Locale Data in Windows 10 & CLDR

I've blogged about Locale Data Churn a couple times in the past, and mentioned how to use the Locale Builder to modify Finnish for Windows 10, but I'd like to talk a bit more about Locale Data in Windows 10.

A Data Collection Problem

As I've mentioned before, Locale Data changes over time for various reasons.  Managing the data can be pretty interesting (and time consuming).  Typically it starts something like this (hypothetical example):  "Hey, Shawn, how come the XXX field in my YYY language is wrong?"  Then I'm usually like "Hmm, it's been that way for 10 years."  And get the response "Yea, well, our government just passed regulation 1.2.3 fifteen minutes ago, so now it's wrong."

Now I'm in a pickle.  I have to try to figure out if it's "just this guy", and if this regulation is real, and, if it's real, if anyone actually cares. (A surprising number of locales don't do in practice what their government would have them do on paper.)  So then we try to find someone else to corroborate the change. Often the seconds answer is along the lines of "yea, AAA was wrong, but that other guy read the regulation wrong, it's not BBB like they said, its actually supposed to be CCC".  Like that helps at all.

And oftentimes, both guys are right.  Business does it one way, the government requires it a different way, but consumers might do it a third way.  All very confusing.

So, we're pretty cautious about changing this stuff because it's easy to get wrong, but eventually we have to make the change, and usually that causes other people saying it's wrong.  Or saying it's right but they don't like it.

Locale Data in Windows 10

In Windows 10 we decided to take advantage of CLDR, the Common Locale Data Repository.  CLDR is a collection of locale data collected cooperatively by the industry to try to be consistent and address some of the above issues by leveraging different experts.  It's a cooperative effort and many people outside of the actual software companies that consume the CLDR data contribute to the effort.

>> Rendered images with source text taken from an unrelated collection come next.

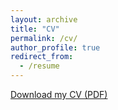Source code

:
 ```yaml
---
layout: archive
title: "CV"
permalink: /cv/
author_profile: true
redirect_from:
  - /resume
---
```


[Download my CV (PDF)](/files/Yitaek_CV.pdf)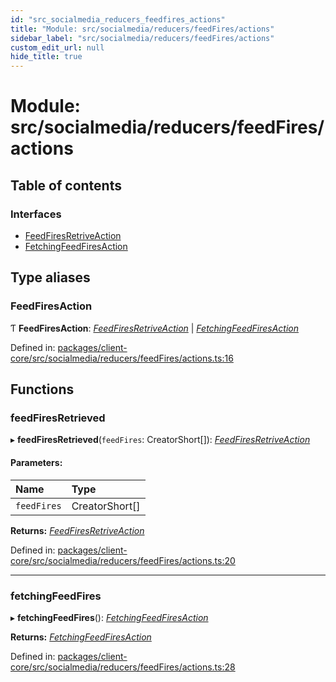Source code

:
 ```yaml
---
id: "src_socialmedia_reducers_feedfires_actions"
title: "Module: src/socialmedia/reducers/feedFires/actions"
sidebar_label: "src/socialmedia/reducers/feedFires/actions"
custom_edit_url: null
hide_title: true
---
```


# Module: src/socialmedia/reducers/feedFires/actions

## Table of contents

### Interfaces

- [FeedFiresRetriveAction](../interfaces/src_socialmedia_reducers_feedfires_actions.feedfiresretriveaction.md)
- [FetchingFeedFiresAction](../interfaces/src_socialmedia_reducers_feedfires_actions.fetchingfeedfiresaction.md)

## Type aliases

### FeedFiresAction

Ƭ **FeedFiresAction**: [*FeedFiresRetriveAction*](../interfaces/src_socialmedia_reducers_feedfires_actions.feedfiresretriveaction.md) \| [*FetchingFeedFiresAction*](../interfaces/src_socialmedia_reducers_feedfires_actions.fetchingfeedfiresaction.md)

Defined in: [packages/client-core/src/socialmedia/reducers/feedFires/actions.ts:16](https://github.com/xr3ngine/xr3ngine/blob/716a06460/packages/client-core/src/socialmedia/reducers/feedFires/actions.ts#L16)

## Functions

### feedFiresRetrieved

▸ **feedFiresRetrieved**(`feedFires`: CreatorShort[]): [*FeedFiresRetriveAction*](../interfaces/src_socialmedia_reducers_feedfires_actions.feedfiresretriveaction.md)

#### Parameters:

Name | Type |
:------ | :------ |
`feedFires` | CreatorShort[] |

**Returns:** [*FeedFiresRetriveAction*](../interfaces/src_socialmedia_reducers_feedfires_actions.feedfiresretriveaction.md)

Defined in: [packages/client-core/src/socialmedia/reducers/feedFires/actions.ts:20](https://github.com/xr3ngine/xr3ngine/blob/716a06460/packages/client-core/src/socialmedia/reducers/feedFires/actions.ts#L20)

___

### fetchingFeedFires

▸ **fetchingFeedFires**(): [*FetchingFeedFiresAction*](../interfaces/src_socialmedia_reducers_feedfires_actions.fetchingfeedfiresaction.md)

**Returns:** [*FetchingFeedFiresAction*](../interfaces/src_socialmedia_reducers_feedfires_actions.fetchingfeedfiresaction.md)

Defined in: [packages/client-core/src/socialmedia/reducers/feedFires/actions.ts:28](https://github.com/xr3ngine/xr3ngine/blob/716a06460/packages/client-core/src/socialmedia/reducers/feedFires/actions.ts#L28)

CLDR has a system of voting for the various data fields before the data is accepted.  For more information, visit the CLDR.Unicode.org site.  If you're interested in improving the locale data for your area, or if your locale isn't covered by CLDR, you might want to consider participating in the CLDR process.

By getting data from CLDR, our goal is to try to leverage the power of the community to have the best data possible, and to reduce unnecessary churn over time.  The downside is that our private data didn't exactly match a lot of the CLDR data, so aligning the locales to CLDR introduced more changes that we would typically expect.  We did this change early in the Windows 10 process so that the Windows Insiders could provide feedback on the preview builds.

The advantages of our CLDR dependency are support for additional locales we did not have data for, reduced churn over time, values more consistent with the rest of the industry, and hopefully better quality data overall due to the cooperative collection effort.